Kondisi ini semakin diperparah dengan adanya pandemi Covid-19 sehingga menganggu stabilitas sistem keuangan nasional.

Tantangan terbesar dari kesenjangan ini adalah bahwa tidak semua kebijakan yang diambil dan diimplementasikan pemerintah akan berdampak positif bagi semua kalangan masyarakat serta dibutuhkan biaya yang signifikan, khususnya dalam pemanfaatan teknologi untuk mengatasi kesenjangan pengetahuan dan infrastruktur.

Ibarat bom waktu, apabila keputusan yang diambil terlalu lama akan berdampak fatal tetapi jika terlalu dini juga berbahaya. Butuh kecermatan dalam pengambilan keputusan melalui diskusi dengan berbagai para pemangku kepentingan dan lembaga pemerintah agar tercipta sinergi dan visi yang sama untuk mendongkrak kesenjangan ekonomi di negeri ini.

Berdasarkan berbagai tantangan di atas maka diperlukan strategi jitu untuk mengatasinya, seperti peningkatan koordinasi dan kerja sama antara pemerintah, swasta, dan lembaga internasional dalam mendukung pengembangan infrastruktur serta SDM. Langkah yang diambil tidak boleh tergesa-gesa sehingga perlu pertimbangan yang matang berdasarkan hasil riset dan kajian empiris.

Berkenaan dengan itu, transformasi merupakan jawaban dalam mengatasi kesenjangan ini, khususnya bagi SDM agar mampu berdaya saing tinggi hingga tingkat global.

Transformasi tersebut sebaiknya ditujukan kepada dua kelompok, yaitu kelompok yang tidak memperoleh kesempatan dalam mengakses produk keuangan serta kelompok usia muda yang dimulai dari para siswa sekolah.

Pada kelompok pertama diberikan sosialisasi berbasis digital untuk memperoleh akses keuangan yang tepat guna, serta pelatihan dalam memanfaatkan teknologi agar mampu mengoptimalkan manfaat yang diperoleh dari produk keuangan.

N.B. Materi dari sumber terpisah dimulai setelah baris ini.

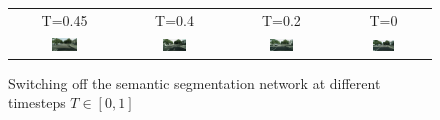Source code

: \begin{figure}
\begin{tabular}{cccc}
        T=0.45 & T=0.4 & T=0.2 & T=0\\
         \includegraphics[width=0.25\textwidth]{Chapters/figures/experiments/seg_stop/0_0.44999999999999996_cond_sample.png} & \includegraphics[width=0.25\textwidth]{Chapters/figures/experiments/seg_stop/0_0.3999999999999999_cond_sample.png} & \includegraphics[width=0.25\textwidth]{Chapters/figures/experiments/seg_stop/0_0.19999999999999996_cond_sample.png}& \includegraphics[width=0.25\textwidth]{Chapters/figures/experiments/seg_stop/0_0.0_cond_sample.png} 
    \end{tabular}
    \caption[Switching off the semantic segmentation network at different timesteps]{Switching off the semantic segmentation network at different timesteps $T\in[0,1]$}
\end{figure}

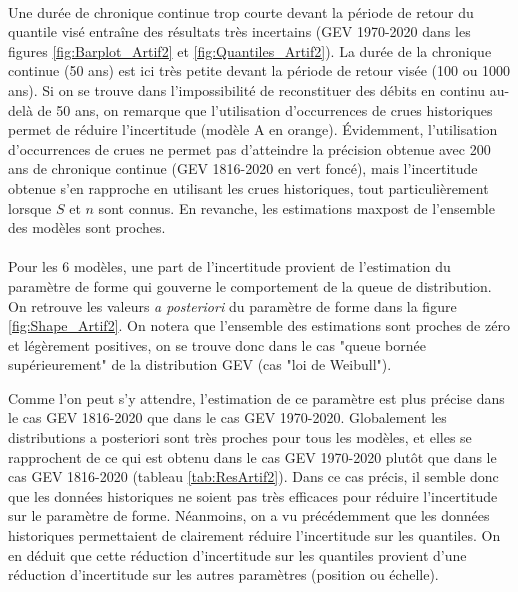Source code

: 	\paragraph{} Une durée de chronique continue trop courte devant la période de retour du quantile visé entraîne des résultats très incertains (GEV 1970-2020 dans les figures \ref{fig:Barplot_Artif2} et \ref{fig:Quantiles_Artif2}). La durée de la chronique continue (50 ans) est ici très petite devant la période de retour visée (100 ou 1000 ans). Si on se trouve dans l'impossibilité de reconstituer des débits en continu au-delà de 50 ans, on remarque que l'utilisation d'occurrences de crues historiques permet de réduire l'incertitude (modèle A en orange). Évidemment, l'utilisation d'occurrences de crues ne permet pas d'atteindre la précision obtenue avec 200 ans de chronique continue (GEV 1816-2020 en vert foncé), mais l'incertitude obtenue s'en rapproche en utilisant les crues historiques, tout particulièrement lorsque $S$ et $n$ sont connus. En revanche, les estimations maxpost de l'ensemble des modèles sont proches. 
	
	\paragraph{} Pour les 6 modèles, une part de l'incertitude provient de l'estimation du paramètre de forme qui gouverne le comportement de la queue de distribution. On retrouve les valeurs \textit{a posteriori} du paramètre de forme dans la figure \ref{fig:Shape_Artif2}. On notera que l'ensemble des estimations sont proches de zéro et légèrement positives, on se trouve donc dans le cas "queue bornée supérieurement" de la distribution GEV (cas "loi de Weibull"). 
	
	Comme l'on peut s'y attendre, l'estimation de ce paramètre est plus précise dans le cas GEV 1816-2020 que dans le cas GEV 1970-2020. Globalement les distributions a posteriori sont très proches pour tous les modèles, et elles se rapprochent de ce qui est obtenu dans le cas GEV 1970-2020 plutôt que dans le cas GEV 1816-2020 (tableau \ref{tab:ResArtif2}). Dans ce cas précis, il semble donc que les données historiques ne soient pas très efficaces pour réduire l'incertitude sur le paramètre de forme. Néanmoins, on a vu précédemment que les données historiques permettaient de clairement réduire l'incertitude sur les quantiles. On en déduit que cette réduction d'incertitude sur les quantiles provient d'une réduction d'incertitude sur les autres paramètres (position ou échelle). 

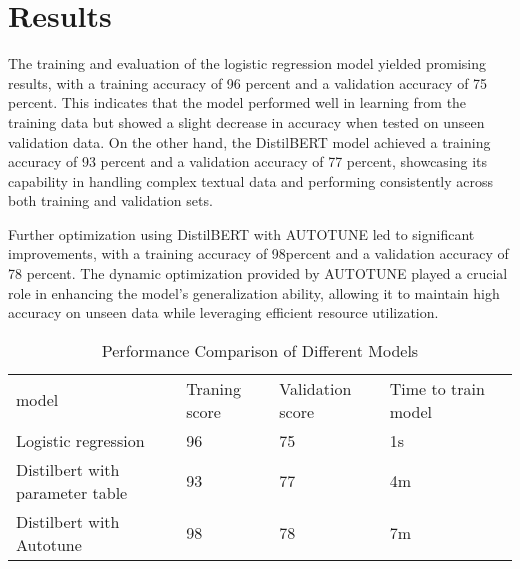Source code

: \chapter{Results}

The training and evaluation of the logistic regression model yielded promising results, with a training accuracy of 96 percent and a validation accuracy of 75 percent. This indicates that the model performed well in learning from the training data but showed a slight decrease in accuracy when tested on unseen validation data. On the other hand, the DistilBERT model achieved a training accuracy of 93 percent and a validation accuracy of 77 percent, showcasing its capability in handling complex textual data and performing consistently across both training and validation sets.

Further optimization using DistilBERT with AUTOTUNE led to significant improvements, with a training accuracy of 98percent and a validation accuracy of 78 percent. The dynamic optimization provided by AUTOTUNE played a crucial role in enhancing the model's generalization ability, allowing it to maintain high accuracy on unseen data while leveraging efficient resource utilization.
\label{ch:results}
\begin{table}[ht]
\caption{Performance Comparison of Different Models}
\begin{tabular}{lllll}

model                           & Traning score & Validation score & Time to train model &  \\
Logistic regression             & 96            & 75               & 1s                  &  \\
Distilbert with parameter table & 93            & 77               & 4m                  &  \\
Distilbert with Autotune        & 98            & 78               & 7m                  & 
\end{tabular}
\end{table}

Bagi kelompok kedua yaitu usia muda, perlu adanya mata pelajaran khusus yang membuka wawasan literasi keuangan dalam kurikulum pendidikan nasional, baik di tingkat Sekolah Dasar, Sekolah Menengah Pertama, dan Sekolah Menengah Atas.

Hasil yang ingin dicapai adalah agar kelompok usia muda mengerti betapa penting dan menyenangkannya mengenal produk keuangan dengan modul pembelajaran yang bersifat digital. Tujuannya agar literasi keuangan serta digitalisasi menjadi gaya hidup masyarakat yang saling melengkapi dan bersahabat.

Niscaya, jurang kesenjangan lambat laun akan sirna dan kesejahteraan masyarakat di seluruh wilayah negeri ini merata dan berkesinambungan.